2024 note: Hex is now hiring AI Engineers.
Due to Bryan’s very wide ranging experience in data science and AI across Blue Bottle (!), StitchFix, Weights & Biases, and now Hex Magic, this episode can be considered a two-parter.
Notebooks = Chat++
We’ve talked a lot about AI UX (in our meetups, writeups, and guest posts), and today we’re excited to dive into a new old player in AI interfaces: notebooks!
Depending on your background, you either Don’t Like or you Like notebooks — they are the most popular example of Knuth’s Literate Programming concept, basically a collection of cells; each cell can execute code, display it, and share its state with all the other cells in a notebook. They can also simply be Markdown cells to add commentary to the analysis.
Notebooks have a long history but most recently became popular from iPython evolving into Project Jupyter, and a wave of notebook based startups from Observable to DeepNote and Databricks sprung up for the modern data stack.
The first wave of AI applications has been very chat focused (ChatGPT, Character.ai, Perplexity, etc). Chat as a user interface has a few shortcomings, the major one being the inability to edit previous messages. We enjoyed Bryan’s takes on why notebooks feel like “Chat++” and how they are building Hex Magic:
* Atomic actions vs Stream of consciousness: in a chat interface, you make corrections by adding more messages to a conversation (i.e. “Can you try again by doing X instead?” or “I actually meant XYZ”). The context can easily get messy and confusing for models (and humans!) to follow.
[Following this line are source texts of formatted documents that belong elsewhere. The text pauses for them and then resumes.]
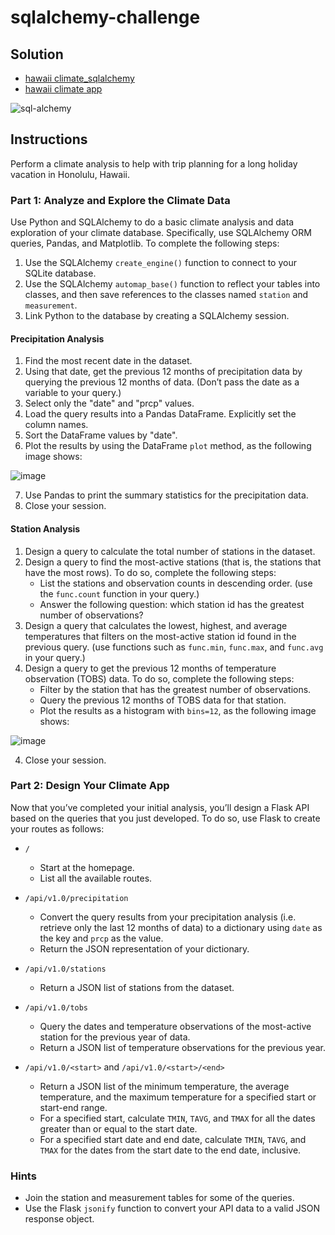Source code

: # sqlalchemy-challenge

## Solution
- [hawaii climate_sqlalchemy](https://github.com/Saurabh-Lakhanpal/sqlalchemy-challenge/blob/main/climate_sqlalchemy.ipynb)
- [hawaii climate app](https://github.com/Saurabh-Lakhanpal/sqlalchemy-challenge/blob/main/app.py)

![sql-alchemy](https://github.com/user-attachments/assets/2b517f9e-ad76-4c66-9a86-4461922db7f5)

## Instructions

Perform a climate analysis to help with trip planning for a long holiday vacation in Honolulu, Hawaii.

### Part 1: Analyze and Explore the Climate Data

Use Python and SQLAlchemy to do a basic climate analysis and data exploration of your climate database. Specifically, use SQLAlchemy ORM queries, Pandas, and Matplotlib. To complete the following steps:

1. Use the SQLAlchemy `create_engine()` function to connect to your SQLite database.
2. Use the SQLAlchemy `automap_base()` function to reflect your tables into classes, and then save references to the classes named `station` and `measurement`.
3. Link Python to the database by creating a SQLAlchemy session.

#### Precipitation Analysis

1. Find the most recent date in the dataset.
2. Using that date, get the previous 12 months of precipitation data by querying the previous 12 months of data. (Don’t pass the date as a variable to your query.)
3. Select only the "date" and "prcp" values.
4. Load the query results into a Pandas DataFrame. Explicitly set the column names.
5. Sort the DataFrame values by "date".
6. Plot the results by using the DataFrame `plot` method, as the following image shows:

![image](https://github.com/user-attachments/assets/077c9168-fc7f-4890-8126-04d8740757a4)

7. Use Pandas to print the summary statistics for the precipitation data.
8. Close your session.

#### Station Analysis

1. Design a query to calculate the total number of stations in the dataset.
2. Design a query to find the most-active stations (that is, the stations that have the most rows). To do so, complete the following steps:
   - List the stations and observation counts in descending order. (use the `func.count` function in your query.)
   - Answer the following question: which station id has the greatest number of observations?
3. Design a query that calculates the lowest, highest, and average temperatures that filters on the most-active station id found in the previous query. (use functions such as `func.min`, `func.max`, and `func.avg` in your query.)
4. Design a query to get the previous 12 months of temperature observation (TOBS) data. To do so, complete the following steps:
     - Filter by the station that has the greatest number of observations.
     - Query the previous 12 months of TOBS data for that station.
     - Plot the results as a histogram with `bins=12`, as the following image shows:

![image](https://github.com/user-attachments/assets/2ebd30d8-a9a7-4083-a24b-8f1ad71e567a)

4. Close your session.

### Part 2: Design Your Climate App

Now that you’ve completed your initial analysis, you’ll design a Flask API based on the queries that you just developed. To do so, use Flask to create your routes as follows:

- `/`

  - Start at the homepage.
  - List all the available routes.

- `/api/v1.0/precipitation`

  - Convert the query results from your precipitation analysis (i.e. retrieve only the last 12 months of data) to a dictionary using `date` as the key and `prcp` as the value.
  - Return the JSON representation of your dictionary.

- `/api/v1.0/stations`

  - Return a JSON list of stations from the dataset.

- `/api/v1.0/tobs`

  - Query the dates and temperature observations of the most-active station for the previous year of data.
  - Return a JSON list of temperature observations for the previous year.

- `/api/v1.0/<start>` and `/api/v1.0/<start>/<end>`

  - Return a JSON list of the minimum temperature, the average temperature, and the maximum temperature for a specified start or start-end range.
  - For a specified start, calculate `TMIN`, `TAVG`, and `TMAX` for all the dates greater than or equal to the start date.
  - For a specified start date and end date, calculate `TMIN`, `TAVG`, and `TMAX` for the dates from the start date to the end date, inclusive.

### Hints

- Join the station and measurement tables for some of the queries.
- Use the Flask `jsonify` function to convert your API data to a valid JSON response object.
Notebooks’ cell structure on the other hand allows users to go back to any previous cells and make edits without having to add new ones at the bottom.
* “Airlocks” for repeatability: one of the ideas they came up with at Hex is “airlocks”, a collection of cells that depend on each other and keep each other in sync. If you have a task like “Create a summary of my customers’ recent purchases”, there are many sub-tasks to be done (look up the data, sum the amounts, write the text, etc). Each sub-task will be in its own cell, and the airlock will keep them all in sync together.
* Technical + Non-Technical users: previously you had to use Python / R / Julia to write notebooks code, but with models like GPT-4, natural language is usually enough. Hex is also working on lowering the barrier of entry for non-technical users into notebooks, similar to how Code Interpreter is doing the same in ChatGPT.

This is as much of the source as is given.